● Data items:
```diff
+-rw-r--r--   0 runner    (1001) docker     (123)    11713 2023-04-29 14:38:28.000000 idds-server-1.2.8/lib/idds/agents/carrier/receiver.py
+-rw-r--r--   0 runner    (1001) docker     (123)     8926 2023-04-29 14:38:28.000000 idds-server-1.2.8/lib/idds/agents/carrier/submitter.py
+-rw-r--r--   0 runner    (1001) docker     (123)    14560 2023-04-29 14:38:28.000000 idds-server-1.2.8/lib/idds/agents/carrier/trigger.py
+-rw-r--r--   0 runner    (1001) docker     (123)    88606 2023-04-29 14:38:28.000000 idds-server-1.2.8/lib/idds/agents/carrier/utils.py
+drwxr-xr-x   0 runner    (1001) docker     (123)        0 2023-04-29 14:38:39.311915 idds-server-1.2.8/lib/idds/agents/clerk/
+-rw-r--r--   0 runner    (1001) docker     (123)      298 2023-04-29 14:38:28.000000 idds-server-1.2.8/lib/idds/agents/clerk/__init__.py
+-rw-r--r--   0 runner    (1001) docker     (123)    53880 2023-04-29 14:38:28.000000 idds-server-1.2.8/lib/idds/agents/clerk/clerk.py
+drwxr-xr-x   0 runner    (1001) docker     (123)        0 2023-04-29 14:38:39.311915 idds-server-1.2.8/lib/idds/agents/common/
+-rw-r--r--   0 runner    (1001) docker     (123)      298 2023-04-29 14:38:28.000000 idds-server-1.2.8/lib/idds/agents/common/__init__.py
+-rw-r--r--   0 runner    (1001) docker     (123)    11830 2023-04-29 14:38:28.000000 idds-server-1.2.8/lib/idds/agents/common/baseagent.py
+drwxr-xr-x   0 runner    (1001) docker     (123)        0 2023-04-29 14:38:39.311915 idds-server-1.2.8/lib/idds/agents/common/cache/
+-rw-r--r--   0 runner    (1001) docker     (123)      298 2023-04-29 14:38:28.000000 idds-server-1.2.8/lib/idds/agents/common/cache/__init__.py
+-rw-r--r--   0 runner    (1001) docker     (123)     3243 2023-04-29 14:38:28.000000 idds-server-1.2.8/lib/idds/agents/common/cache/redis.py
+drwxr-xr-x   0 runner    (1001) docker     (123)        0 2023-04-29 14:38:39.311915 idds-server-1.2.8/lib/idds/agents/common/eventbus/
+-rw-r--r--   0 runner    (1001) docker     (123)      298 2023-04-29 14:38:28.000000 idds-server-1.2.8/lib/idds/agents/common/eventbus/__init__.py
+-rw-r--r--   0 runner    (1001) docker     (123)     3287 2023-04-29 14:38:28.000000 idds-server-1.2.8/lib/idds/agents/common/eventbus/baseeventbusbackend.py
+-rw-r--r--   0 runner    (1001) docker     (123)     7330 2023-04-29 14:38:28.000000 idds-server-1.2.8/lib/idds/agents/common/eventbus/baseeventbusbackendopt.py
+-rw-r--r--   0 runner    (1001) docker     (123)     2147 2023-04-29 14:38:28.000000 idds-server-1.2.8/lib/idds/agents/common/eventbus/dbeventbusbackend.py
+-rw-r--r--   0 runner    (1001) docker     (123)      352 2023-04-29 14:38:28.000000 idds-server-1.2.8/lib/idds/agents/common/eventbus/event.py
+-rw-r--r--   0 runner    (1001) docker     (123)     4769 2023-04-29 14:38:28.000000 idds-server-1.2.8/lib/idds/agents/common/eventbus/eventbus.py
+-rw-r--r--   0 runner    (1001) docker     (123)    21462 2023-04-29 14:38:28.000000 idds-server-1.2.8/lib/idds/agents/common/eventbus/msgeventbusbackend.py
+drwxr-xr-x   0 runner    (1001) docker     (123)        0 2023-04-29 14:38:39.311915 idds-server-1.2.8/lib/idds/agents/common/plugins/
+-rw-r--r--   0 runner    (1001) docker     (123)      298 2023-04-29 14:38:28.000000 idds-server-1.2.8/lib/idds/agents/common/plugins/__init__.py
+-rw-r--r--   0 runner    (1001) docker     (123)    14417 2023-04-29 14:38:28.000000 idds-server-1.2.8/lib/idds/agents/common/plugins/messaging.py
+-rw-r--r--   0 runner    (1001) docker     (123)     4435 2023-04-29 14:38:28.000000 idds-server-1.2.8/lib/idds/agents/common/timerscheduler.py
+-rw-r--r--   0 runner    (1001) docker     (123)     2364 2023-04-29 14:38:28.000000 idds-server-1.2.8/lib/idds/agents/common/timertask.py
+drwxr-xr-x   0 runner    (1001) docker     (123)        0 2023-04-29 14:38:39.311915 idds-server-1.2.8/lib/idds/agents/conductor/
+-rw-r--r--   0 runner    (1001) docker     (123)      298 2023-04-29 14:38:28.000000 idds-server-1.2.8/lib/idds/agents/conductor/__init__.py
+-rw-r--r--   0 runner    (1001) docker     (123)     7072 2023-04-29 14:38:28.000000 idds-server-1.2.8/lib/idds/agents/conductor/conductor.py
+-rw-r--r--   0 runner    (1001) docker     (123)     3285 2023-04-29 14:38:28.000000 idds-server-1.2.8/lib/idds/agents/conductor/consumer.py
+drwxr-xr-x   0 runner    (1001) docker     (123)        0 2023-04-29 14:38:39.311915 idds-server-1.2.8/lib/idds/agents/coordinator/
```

● Exercise prompt:
For this exercise, the records above must be returned exactly.

● Answer below:
```diff
+-rw-r--r--   0 runner    (1001) docker     (123)    11713 2023-04-29 14:38:28.000000 idds-server-1.2.8/lib/idds/agents/carrier/receiver.py
+-rw-r--r--   0 runner    (1001) docker     (123)     8926 2023-04-29 14:38:28.000000 idds-server-1.2.8/lib/idds/agents/carrier/submitter.py
+-rw-r--r--   0 runner    (1001) docker     (123)    14560 2023-04-29 14:38:28.000000 idds-server-1.2.8/lib/idds/agents/carrier/trigger.py
+-rw-r--r--   0 runner    (1001) docker     (123)    88606 2023-04-29 14:38:28.000000 idds-server-1.2.8/lib/idds/agents/carrier/utils.py
+drwxr-xr-x   0 runner    (1001) docker     (123)        0 2023-04-29 14:38:39.311915 idds-server-1.2.8/lib/idds/agents/clerk/
+-rw-r--r--   0 runner    (1001) docker     (123)      298 2023-04-29 14:38:28.000000 idds-server-1.2.8/lib/idds/agents/clerk/__init__.py
+-rw-r--r--   0 runner    (1001) docker     (123)    53880 2023-04-29 14:38:28.000000 idds-server-1.2.8/lib/idds/agents/clerk/clerk.py
+drwxr-xr-x   0 runner    (1001) docker     (123)        0 2023-04-29 14:38:39.311915 idds-server-1.2.8/lib/idds/agents/common/
+-rw-r--r--   0 runner    (1001) docker     (123)      298 2023-04-29 14:38:28.000000 idds-server-1.2.8/lib/idds/agents/common/__init__.py
+-rw-r--r--   0 runner    (1001) docker     (123)    11830 2023-04-29 14:38:28.000000 idds-server-1.2.8/lib/idds/agents/common/baseagent.py
+drwxr-xr-x   0 runner    (1001) docker     (123)        0 2023-04-29 14:38:39.311915 idds-server-1.2.8/lib/idds/agents/common/cache/
+-rw-r--r--   0 runner    (1001) docker     (123)      298 2023-04-29 14:38:28.000000 idds-server-1.2.8/lib/idds/agents/common/cache/__init__.py
+-rw-r--r--   0 runner    (1001) docker     (123)     3243 2023-04-29 14:38:28.000000 idds-server-1.2.8/lib/idds/agents/common/cache/redis.py
+drwxr-xr-x   0 runner    (1001) docker     (123)        0 2023-04-29 14:38:39.311915 idds-server-1.2.8/lib/idds/agents/common/eventbus/
+-rw-r--r--   0 runner    (1001) docker     (123)      298 2023-04-29 14:38:28.000000 idds-server-1.2.8/lib/idds/agents/common/eventbus/__init__.py
+-rw-r--r--   0 runner    (1001) docker     (123)     3287 2023-04-29 14:38:28.000000 idds-server-1.2.8/lib/idds/agents/common/eventbus/baseeventbusbackend.py
+-rw-r--r--   0 runner    (1001) docker     (123)     7330 2023-04-29 14:38:28.000000 idds-server-1.2.8/lib/idds/agents/common/eventbus/baseeventbusbackendopt.py
+-rw-r--r--   0 runner    (1001) docker     (123)     2147 2023-04-29 14:38:28.000000 idds-server-1.2.8/lib/idds/agents/common/eventbus/dbeventbusbackend.py
+-rw-r--r--   0 runner    (1001) docker     (123)      352 2023-04-29 14:38:28.000000 idds-server-1.2.8/lib/idds/agents/common/eventbus/event.py
+-rw-r--r--   0 runner    (1001) docker     (123)     4769 2023-04-29 14:38:28.000000 idds-server-1.2.8/lib/idds/agents/common/eventbus/eventbus.py
+-rw-r--r--   0 runner    (1001) docker     (123)    21462 2023-04-29 14:38:28.000000 idds-server-1.2.8/lib/idds/agents/common/eventbus/msgeventbusbackend.py
+drwxr-xr-x   0 runner    (1001) docker     (123)        0 2023-04-29 14:38:39.311915 idds-server-1.2.8/lib/idds/agents/common/plugins/
+-rw-r--r--   0 runner    (1001) docker     (123)      298 2023-04-29 14:38:28.000000 idds-server-1.2.8/lib/idds/agents/common/plugins/__init__.py
+-rw-r--r--   0 runner    (1001) docker     (123)    14417 2023-04-29 14:38:28.000000 idds-server-1.2.8/lib/idds/agents/common/plugins/messaging.py
+-rw-r--r--   0 runner    (1001) docker     (123)     4435 2023-04-29 14:38:28.000000 idds-server-1.2.8/lib/idds/agents/common/timerscheduler.py
+-rw-r--r--   0 runner    (1001) docker     (123)     2364 2023-04-29 14:38:28.000000 idds-server-1.2.8/lib/idds/agents/common/timertask.py
+drwxr-xr-x   0 runner    (1001) docker     (123)        0 2023-04-29 14:38:39.311915 idds-server-1.2.8/lib/idds/agents/conductor/
+-rw-r--r--   0 runner    (1001) docker     (123)      298 2023-04-29 14:38:28.000000 idds-server-1.2.8/lib/idds/agents/conductor/__init__.py
+-rw-r--r--   0 runner    (1001) docker     (123)     7072 2023-04-29 14:38:28.000000 idds-server-1.2.8/lib/idds/agents/conductor/conductor.py
+-rw-r--r--   0 runner    (1001) docker     (123)     3285 2023-04-29 14:38:28.000000 idds-server-1.2.8/lib/idds/agents/conductor/consumer.py
+drwxr-xr-x   0 runner    (1001) docker     (123)        0 2023-04-29 14:38:39.311915 idds-server-1.2.8/lib/idds/agents/coordinator/
```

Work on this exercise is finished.